Maternal and Perinatal Outcome of Life Threatening Obstetrical Complications Requiring Multiple Transfusions QC01-QC03
Dr. Geetika Jain,
89 North Speciality Clinic, Kamla Nagar, Delhi-110007, India.
Introduction: Obstetrical haemorrhage is the direct cause of maternal mortality, which can be prevented by timely recognition followed by quick and adequate treatment.
Aim: To evaluate maternal and perinatal outcome of life threatening obstetric complications requiring multiple transfusions.
Materials and Methods: It is an observational study conducted on 112 antenatal and postnatal women admitted in a tertiary level hospital, requiring blood and blood products transfusion of >1.5 liters in 24 hours, over a period of 15 months (Aug 2011 to Oct 2012). The demographic and obstetrical profile, amount transfused, mode of delivery, duration of hospital stay, maternal and neonatal morbidity and mortality was evaluated.
Statistical Analysis: Statistical analysis of the data was performed using chi-squared test.

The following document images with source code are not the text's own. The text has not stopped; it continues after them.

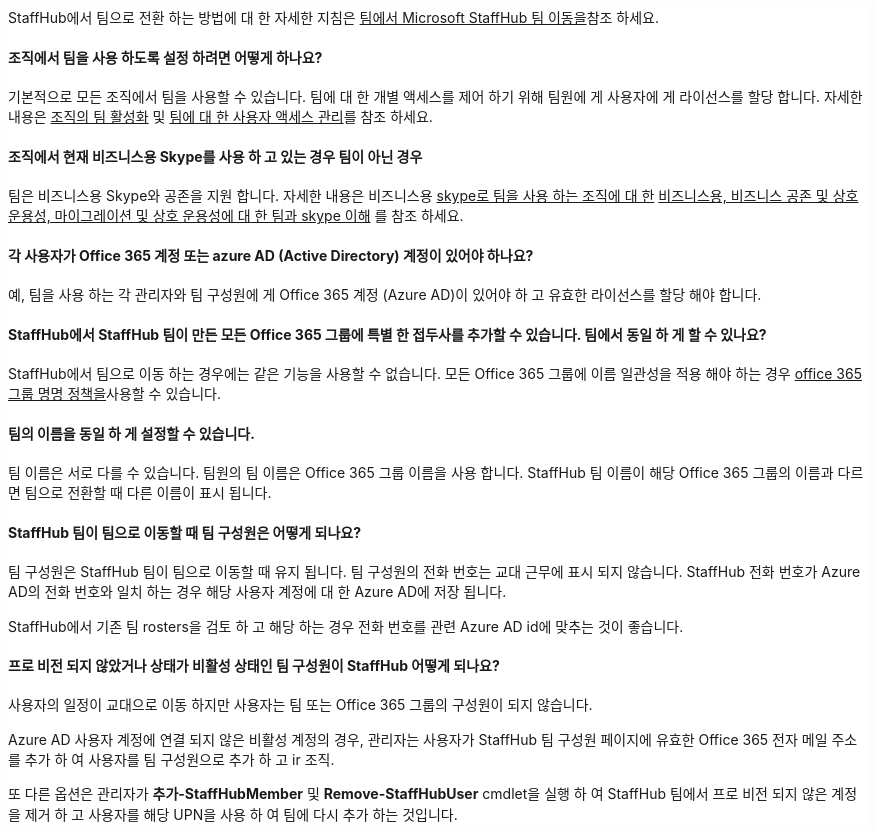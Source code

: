 StaffHub에서 팀으로 전환 하는 방법에 대 한 자세한 지침은 [팀에서 Microsoft StaffHub 팀 이동을](move-staffhub-teams-to-shifts-in-teams.md)참조 하세요.

#### <a name="how-do-i-enable-teams-in-my-organization"></a>조직에서 팀을 사용 하도록 설정 하려면 어떻게 하나요?

기본적으로 모든 조직에서 팀을 사용할 수 있습니다. 팀에 대 한 개별 액세스를 제어 하기 위해 팀원에 게 사용자에 게 라이선스를 할당 합니다. 자세한 내용은 [조직의 팀 활성화](../../Office-365-set-up.md) 및 [팀에 대 한 사용자 액세스 관리](../../user-access.md)를 참조 하세요.

#### <a name="what-if-i-currently-have-skype-for-business-enabled-in-my-organization-but-not-teams"></a>조직에서 현재 비즈니스용 Skype를 사용 하 고 있는 경우 팀이 아닌 경우

팀은 비즈니스용 Skype와 공존을 지원 합니다. 자세한 내용은 비즈니스용 [skype로 팀을 사용 하는 조직에 대 한](../../migration-interop-guidance-for-teams-with-skype.md) [비즈니스용, 비즈니스 공존 및 상호 운용성, 마이그레이션 및 상호 운용성에 대 한 팀과 skype 이해](../../teams-and-skypeforbusiness-coexistence-and-interoperability.md) 를 참조 하세요.

#### <a name="does-each-user-need-to-have-an-office-365-account-or-azure-active-directory-azure-ad-account"></a>각 사용자가 Office 365 계정 또는 azure AD (Active Directory) 계정이 있어야 하나요?

예, 팀을 사용 하는 각 관리자와 팀 구성원에 게 Office 365 계정 (Azure AD)이 있어야 하 고 유효한 라이선스를 할당 해야 합니다.
 
#### <a name="in-staffhub-i-could-add-a-special-prefix-to-all-office-365-groups-that-were-created-by-staffhub-teams-can-i-do-the-same-in-teams"></a>StaffHub에서 StaffHub 팀이 만든 모든 Office 365 그룹에 특별 한 접두사를 추가할 수 있습니다. 팀에서 동일 하 게 할 수 있나요?

StaffHub에서 팀으로 이동 하는 경우에는 같은 기능을 사용할 수 없습니다. 모든 Office 365 그룹에 이름 일관성을 적용 해야 하는 경우 [office 365 그룹 명명 정책을](https://docs.microsoft.com/office365/admin/create-groups/groups-naming-policy)사용할 수 있습니다.

#### <a name="will-team-names-be-the-same-in-teams"></a>팀의 이름을 동일 하 게 설정할 수 있습니다.

팀 이름은 서로 다를 수 있습니다. 팀원의 팀 이름은 Office 365 그룹 이름을 사용 합니다. StaffHub 팀 이름이 해당 Office 365 그룹의 이름과 다르면 팀으로 전환할 때 다른 이름이 표시 됩니다.

#### <a name="what-happens-to-team-membership-when-a-staffhub-team-is-moved-to-teams"></a>StaffHub 팀이 팀으로 이동할 때 팀 구성원은 어떻게 되나요?

팀 구성원은 StaffHub 팀이 팀으로 이동할 때 유지 됩니다. 팀 구성원의 전화 번호는 교대 근무에 표시 되지 않습니다. StaffHub 전화 번호가 Azure AD의 전화 번호와 일치 하는 경우 해당 사용자 계정에 대 한 Azure AD에 저장 됩니다. 

StaffHub에서 기존 팀 rosters을 검토 하 고 해당 하는 경우 전화 번호를 관련 Azure AD id에 맞추는 것이 좋습니다.
 
#### <a name="what-happens-to-staffhub-team-members-who-arent-provisioned-or-whose-status-is-inactive"></a>프로 비전 되지 않았거나 상태가 비활성 상태인 팀 구성원이 StaffHub 어떻게 되나요?

사용자의 일정이 교대으로 이동 하지만 사용자는 팀 또는 Office 365 그룹의 구성원이 되지 않습니다.

Azure AD 사용자 계정에 연결 되지 않은 비활성 계정의 경우, 관리자는 사용자가 StaffHub 팀 구성원 페이지에 유효한 Office 365 전자 메일 주소를 추가 하 여 사용자를 팀 구성원으로 추가 하 고 ir 조직.

또 다른 옵션은 관리자가 **추가-StaffHubMember** 및 **Remove-StaffHubUser** cmdlet을 실행 하 여 StaffHub 팀에서 프로 비전 되지 않은 계정을 제거 하 고 사용자를 해당 UPN을 사용 하 여 팀에 다시 추가 하는 것입니다.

Results: There were 95 women who presented in antepartum period and 17 in the postpartum. Multigravidas comprised of 70 women, 81 had unsupervised pregnancies and 33 women presented in shock. At admission, 76 peripartum women had severe anaemia and 62 had coagulopathy. Obstetrical hysterectomy was done for 33 women and total 17 women expired. Haemorrhage was the most common indication for transfusion. The mean blood transfusion and volume replacement in 24 hours was 4.2 units & 2.25 liters respectively. The mean hospital stay was 10-15 days. Intra-uterine death at the time of admission was present in 40 women and 72 had live births. After birth, 21 babies required neonatal intensive care, of which 6 expired.
Conclusion: Antenatal care is important to prevent complications though pregnancy is always unpredictable. Patients’ condition at admission is single most important factor often influencing the maternal and perinatal outcome.